Apple's iPhone is forcing a new wave of mobile device innovation, and validates the superiority of Unix-like systems on mobile devices over Windows, claimed Intel chief executive Paul Otellini.
"Virtually every computer and handset manufacturer on the planet is struggling to figure out how to compete with Apple," Otellini said at the Morgan Stanley Technology Conference in San Francisco.
Apple's forthcoming iPhone offers far more features than competing mobile phones, and Otellini believes that handset manufacturers will have to switch to more powerful yet energy-efficient processors to compete.
Intel is developing an ultra low power micro-architecture with integrated graphics that will be able to power mobile devices with mere milliwatts of power. The first version of the chip is slated for release later this year.
The chip features the same architecture as existing server and desktop systems, and will be able to run all existing applications and services.
"If we get power and price down to the right point, I think it is a killer silicon compilation to these kinds of devices," said Otellini.
Intel spun off its mobile phone chip business last year to the Marvell Technology Group. It has been suggested that Apple's iPhone will run a Marvell Xscale processor.
Apple has not disclosed the hardware specifications of the iPhone, but has said that it will be running a special version of the OS X operating system that powers Mac systems.
Otellini touted ultra-mobile handsets as one of the most promising markets for Linux and other Unix derivatives such as OS X.
Microsoft has been unable to meet Intel's requests to create a Windows version that performs well in the mobile space, he claimed.
"Where I see Linux as an opportunity is in ultra-mobile handsets. These things are much more inclined to be a Linux or a Unix derivative kind of product like OS X," said Otellini.
"The power performance footprint in terms of the kernel for Linux for ultra-mobile is quite good as opposed to the footprint for Vista.
"You can get Windows CE in there, but you sure can't get Windows Vista in there as a small kernel version, which we are nudging [Microsoft] to do. We would like to see Microsoft do a much more power-optimised, form factor-optimised kernel."

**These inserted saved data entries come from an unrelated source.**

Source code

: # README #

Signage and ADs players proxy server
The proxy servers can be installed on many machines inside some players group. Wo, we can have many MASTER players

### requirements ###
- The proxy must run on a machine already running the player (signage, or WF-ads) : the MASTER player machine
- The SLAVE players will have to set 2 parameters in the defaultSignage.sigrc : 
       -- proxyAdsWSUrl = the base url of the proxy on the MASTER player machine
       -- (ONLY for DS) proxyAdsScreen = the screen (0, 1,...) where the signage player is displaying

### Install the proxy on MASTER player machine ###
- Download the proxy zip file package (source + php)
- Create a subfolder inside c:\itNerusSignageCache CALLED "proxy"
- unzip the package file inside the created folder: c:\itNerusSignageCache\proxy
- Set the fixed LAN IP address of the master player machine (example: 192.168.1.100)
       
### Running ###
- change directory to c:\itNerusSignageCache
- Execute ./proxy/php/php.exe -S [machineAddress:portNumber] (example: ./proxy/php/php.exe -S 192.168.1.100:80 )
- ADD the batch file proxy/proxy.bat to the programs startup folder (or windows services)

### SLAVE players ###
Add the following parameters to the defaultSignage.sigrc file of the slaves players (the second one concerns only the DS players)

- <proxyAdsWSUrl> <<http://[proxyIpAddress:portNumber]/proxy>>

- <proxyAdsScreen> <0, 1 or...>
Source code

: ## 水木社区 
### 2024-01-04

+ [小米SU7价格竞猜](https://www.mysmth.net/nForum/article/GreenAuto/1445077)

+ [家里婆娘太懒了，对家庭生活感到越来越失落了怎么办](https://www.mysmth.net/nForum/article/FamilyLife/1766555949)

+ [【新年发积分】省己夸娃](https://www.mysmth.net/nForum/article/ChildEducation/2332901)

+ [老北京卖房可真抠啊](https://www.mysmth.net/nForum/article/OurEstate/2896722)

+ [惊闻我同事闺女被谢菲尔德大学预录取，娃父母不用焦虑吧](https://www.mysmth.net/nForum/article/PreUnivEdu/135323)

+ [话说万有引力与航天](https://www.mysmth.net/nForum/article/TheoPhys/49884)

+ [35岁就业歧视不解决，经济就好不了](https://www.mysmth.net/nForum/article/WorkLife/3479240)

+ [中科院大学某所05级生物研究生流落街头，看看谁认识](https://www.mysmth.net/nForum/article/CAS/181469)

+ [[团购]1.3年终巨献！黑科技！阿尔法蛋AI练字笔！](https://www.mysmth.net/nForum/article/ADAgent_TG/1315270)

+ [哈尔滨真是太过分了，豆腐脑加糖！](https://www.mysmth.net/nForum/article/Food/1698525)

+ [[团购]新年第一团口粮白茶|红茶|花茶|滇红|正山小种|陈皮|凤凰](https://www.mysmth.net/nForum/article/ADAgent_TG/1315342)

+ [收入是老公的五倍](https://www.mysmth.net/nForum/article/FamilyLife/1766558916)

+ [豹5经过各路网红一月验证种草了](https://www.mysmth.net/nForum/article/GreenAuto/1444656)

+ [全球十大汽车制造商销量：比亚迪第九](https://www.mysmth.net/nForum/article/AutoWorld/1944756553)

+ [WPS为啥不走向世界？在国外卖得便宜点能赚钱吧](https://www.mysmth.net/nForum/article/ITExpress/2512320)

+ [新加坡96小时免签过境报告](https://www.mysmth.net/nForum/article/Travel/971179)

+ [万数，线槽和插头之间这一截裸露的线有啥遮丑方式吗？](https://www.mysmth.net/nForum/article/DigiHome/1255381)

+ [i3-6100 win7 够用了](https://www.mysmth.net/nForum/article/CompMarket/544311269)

Windows CE comes in a smaller version for use in embedded devices such as set-top boxes. Microsoft has also developed a special version of the software for mobile phones marketed as Windows Mobile.
But Windows CE fails to meet the feature demands of so-called ultra-mobile PCs, offering full PC functionality as well as all day battery life.
Microsoft and Intel unveiled a first version of such an ultra mobile PC last year codenamed Origami. Although it generated much initial hype, the device was considered a poorly engineered first version.